Sujiwo Tejo Mendalangi Perang Baratayuda

Oleh habiburmuhaimin

Editor habiburmuhaimin

BANDUNG, itb.ac.id- Budayawan Indonesia, Agus Hadi Sujiwo atau yang lebih akrab disebut sebagai Sujiwo Tejo, hadir di Aula Barat ITB, Rabu (24/06/09), sebagai seorang dalang. Dengan membawakan lakon: Karno Tanding, "Mewaspadai Tak Kunjung Usainya Potensi Perang Saudara", Sujiwo Tejo tampil dengan pagelaran wayang kreatif yang mengkolaborasikan saxophone dan suara gamelan. Seperti dikutip dari Surabaya Post, Pendiri Unit Kegiatan Mahasiswa Loedroek ITB ini berupaya, selain untuk membuktikan eksistensi dan konsistensinya terhadap dunia seni etnik dan kontemporer, juga untuk membuktikan kepada masyarakat bahwa kesenian tradisional tidak pernah mati.
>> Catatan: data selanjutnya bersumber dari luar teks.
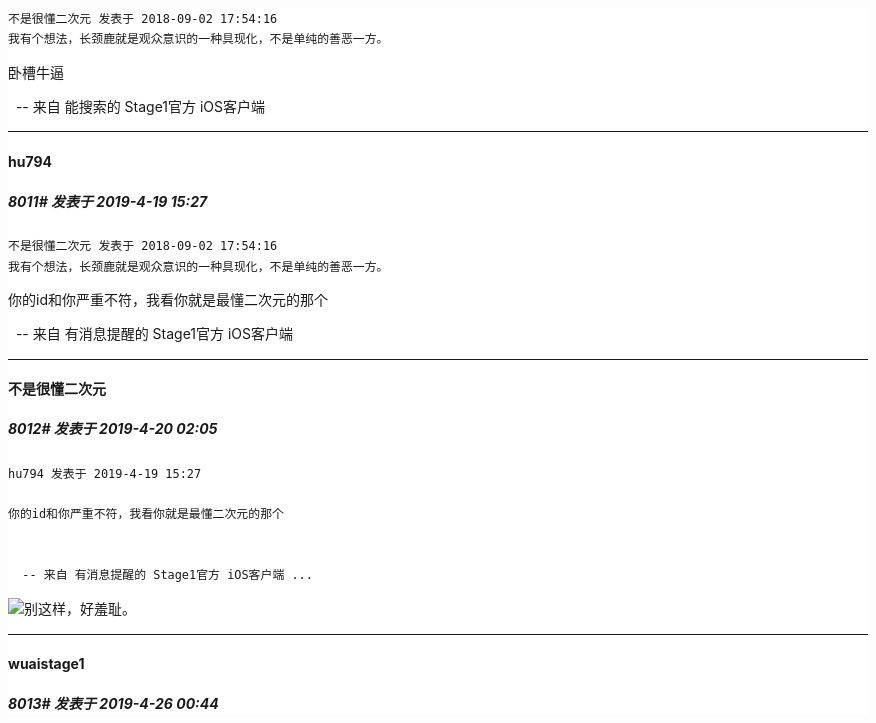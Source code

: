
 ```
不是很懂二次元 发表于 2018-09-02 17:54:16
我有个想法，长颈鹿就是观众意识的一种具现化，不是单纯的善恶一方。
```
卧槽牛逼

  -- 来自 能搜索的 Stage1官方 iOS客户端







-----

####  hu794  
##### 8011#       发表于 2019-4-19 15:27




```
不是很懂二次元 发表于 2018-09-02 17:54:16
我有个想法，长颈鹿就是观众意识的一种具现化，不是单纯的善恶一方。
```
你的id和你严重不符，我看你就是最懂二次元的那个

  -- 来自 有消息提醒的 Stage1官方 iOS客户端







-----

####  不是很懂二次元  
##### 8012#       发表于 2019-4-20 02:05




```
hu794 发表于 2019-4-19 15:27

你的id和你严重不符，我看你就是最懂二次元的那个


  -- 来自 有消息提醒的 Stage1官方 iOS客户端 ...
```

![](https://static.saraba1st.com/image/smiley/face2017/068.png)别这样，好羞耻。







-----

####  wuaistage1  
##### 8013#       发表于 2019-4-26 00:44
Pagelaran tersebut merupakan sebuah sinopsis atas tafsir masa kini. Berceritakan tentang Karno, anak kandung Dewi Kunthi Talibrata yang kemudian dibesarkan oleh raja Diraja Astina alias bangsa Kurawa, Duryudana, pagelaran ini sarat akan makna dan hiburan. Dewi Kunthi yang kemudian melahirkan "Pandawa Lima": Yudhistira, Bima, Arjuna, dan dua anak angkat, yaitu Nakula dan Sadewa, menjadi terguncang ketika menjelang Baratayuda, perang Pandawa dan Kurawa tak terelakkan. Perang antara Karno yang telah bergelar Adipati dengan "Pandawa Lima" menjadikan perang ini bertemakan perang saudara.

Demi kedamaian, Karno tak bisa membatalkan perang karena jika demikian, maka Kurawa akan tetap bercokol menjadi sumber malapetaka dunia. Arjuna pun yang berperan sebagai panglima perang Pandawa mengalami pergolakan ketika harus memisahkan antara tali persaudaraan dan permusuhan. Konflik batin yang terjadi menambah kekontrasan yang ditampilkan Sujiwo Tejo pada malam tersebut.